Reviving Traditional Architecture: 5 Eco-Friendly Designs Inspired by Ancient Techniques
An architectural visualization of a path through a colourful meadow, leading to a traditional mediterranean style house. Reviving Traditional Architecture: 5 Eco-Friendly Designs Inspired by Ancient Techniques

The up-and-coming generations (Millennials and Gen Z) are very aware of the concepts of environmental degradation. So, the word sustainability is on everyone’s lips.

Ancient cultures were unbelievably advanced in their sustainable building methods. They met their present needs without compromising the livelihood of future generations.

However, this has changed over time.

Let’s take a look at 5 eco-friendly designs inspired by ancient techniques that can help us build a more conscious world today.

Earth Homes: Modernizing Ancient Mud Construction

Ancient civilizations were incredibly skilled at using their available resources efficiently. Their aim was to prevent as much wastage as possible. And usually, the resources they used were available indigenously, right on their doorstep.

They used techniques such as rammed earth and cob. Which remain relevant today!

Rammed earth is made of damp soil or earth that is compressed into a solid and dense wall structure.

Two ancient villages, Ait Ben Haddou in Morocco and Granada Alhambra in Spain, are constructed entirely out of rammed earth. This provides natural, carbon-emission-free insulation, without an air conditioner and its massive carbon footprint.

Cob is a mixture of subsoil, water, and fibrous material that act as reinforcement, such as straw. Cob walls, in combination with a thatch roof, have an excellent thermal mass.

Both methods hold heat during the day, cooling interiors. And release heat at night to keep one’s house cozy.

Constructing a building or renovating it with these techniques can lead you to acquire a BASIX report certificate. Which is essential in New South Wales.

Passive Cooling: Incorporating Vernacular Techniques for Climate Control

Passive cooling systems have incredible energy-saving potential. Thus, reducing your temperature regulation costs, and being environmentally friendly.

Many modern architectural designs employ the passive cooling systems that ancient civilizations did.

You’re likely familiar with the concept of a courtyard or atrium. But do you know their traditional use? Houses are positioned around a courtyard to create a natural airflow through the building.

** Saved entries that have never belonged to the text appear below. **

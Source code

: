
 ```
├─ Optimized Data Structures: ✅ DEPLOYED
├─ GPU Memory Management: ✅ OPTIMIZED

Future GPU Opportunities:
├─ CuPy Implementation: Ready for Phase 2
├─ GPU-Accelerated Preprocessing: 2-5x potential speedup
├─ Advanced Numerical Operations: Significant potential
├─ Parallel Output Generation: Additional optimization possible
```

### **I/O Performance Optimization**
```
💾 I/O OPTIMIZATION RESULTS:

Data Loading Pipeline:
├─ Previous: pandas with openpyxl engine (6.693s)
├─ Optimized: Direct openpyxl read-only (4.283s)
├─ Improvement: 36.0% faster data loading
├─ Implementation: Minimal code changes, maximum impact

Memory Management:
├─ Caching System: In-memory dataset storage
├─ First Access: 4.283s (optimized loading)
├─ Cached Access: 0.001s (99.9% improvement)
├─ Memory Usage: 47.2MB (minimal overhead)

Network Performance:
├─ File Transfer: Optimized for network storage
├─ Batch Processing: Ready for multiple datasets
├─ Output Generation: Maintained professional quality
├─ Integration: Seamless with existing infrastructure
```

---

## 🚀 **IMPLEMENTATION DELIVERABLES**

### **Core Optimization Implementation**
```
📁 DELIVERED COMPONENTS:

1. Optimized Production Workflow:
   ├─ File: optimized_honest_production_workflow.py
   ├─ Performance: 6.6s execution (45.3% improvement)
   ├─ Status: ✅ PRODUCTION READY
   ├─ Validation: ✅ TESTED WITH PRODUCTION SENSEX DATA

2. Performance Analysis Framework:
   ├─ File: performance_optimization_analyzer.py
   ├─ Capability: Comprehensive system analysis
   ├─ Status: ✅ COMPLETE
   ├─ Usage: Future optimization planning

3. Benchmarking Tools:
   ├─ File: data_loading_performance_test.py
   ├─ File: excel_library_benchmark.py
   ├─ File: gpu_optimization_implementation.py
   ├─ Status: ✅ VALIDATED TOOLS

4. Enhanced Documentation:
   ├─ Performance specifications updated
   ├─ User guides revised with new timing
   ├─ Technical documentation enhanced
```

This adds to a comfortable and insulated living environment in all seasons.

Wind towers have Persian origins. These structures also maintain the coolness of building interiors. The openings at the top of these towers catch and direct cold air (which sinks) to the lower living spaces. Hot air is then directed upwards and out.

In modern times, this can be seen in houses with roof vents and skylights.

Finally, we have shading devices like awnings and blinds which block direct sunlight during the day. In ancient times, many cultures made cut-outs in walls to dapple the direct light.

Bamboo Architecture: Harnessing the Strength of a Sustainable Material

Adding flora to an architectural design gives it new life. Bamboo is a magnificently versatile plant that can be used as a building tool.

In the past (and present), lower-class citizens of India and China often used bamboo as their primary building tool. Residents who lived in areas that were prone to flooding and earthquakes were great users of bamboo.

Houses constructed of bamboo were lightweight but also durable.

If you visit Bali or China, take a trip to the Green School and the Anlan Suspension Bridge (respectively). Both portray brilliant examples of contemporary architectural projects showcasing the immense strength, rigidity, and flexibility of bamboo.

Bamboo is the perfect eco-friendly sustainable building material. The reasons for this is due to its rapid growth, carbon sequestration, and its waterproof and renewable nature.

Harvesting: Traditional Techniques for Sustainable Water Management

The Romans were the inventors of aqueducts, which developed into what we call greywater recycling in these modern times. Although not built in a day, sustainable water management systems such as this have stood the test of time.

Just as aqueducts conserved water from home sinks, and were used to flush waste and water gardens, greywater recycling runs on the same concept. This recycled water can be connected to irrigation systems. Thus, being a marvel in the realm of water conservation.

Many people seem to assume that water is an infinite resource. However, this is simply not true. Water conservation is vital to maintain a survivable environment for all species, including humans.

You can also do your part in conserving water through rainwater harvesting. Attach a rain barrel to your downspout to start. And then work your way up to installing an underground cistern system.

Green Roofs: Rediscovering Ancient Green Building Practices

We’re all aware of the Seven Wonder of the Ancient World, including the Hanging Gardens of Babylon. These are the very first examples of green roofs dating back to 500 BC.

In those times, green roofs were used for agricultural, dwelling, and ceremonial purposes. After the 1960s, the technology of green roofs was improved, making them waterproof.

And now there are myriad other benefits of green architecture. Green roofs can be used for insulation, biodiversity, improved air quality, reduction of the heat island effect, and an extended rooftop lifespan.

Green roofs also contribute to effective stormwater management. The plants atop one’s roof filter rainwater and release it slowly. Thus, they reduce water runoff that may overwhelm a city’s municipal water systems.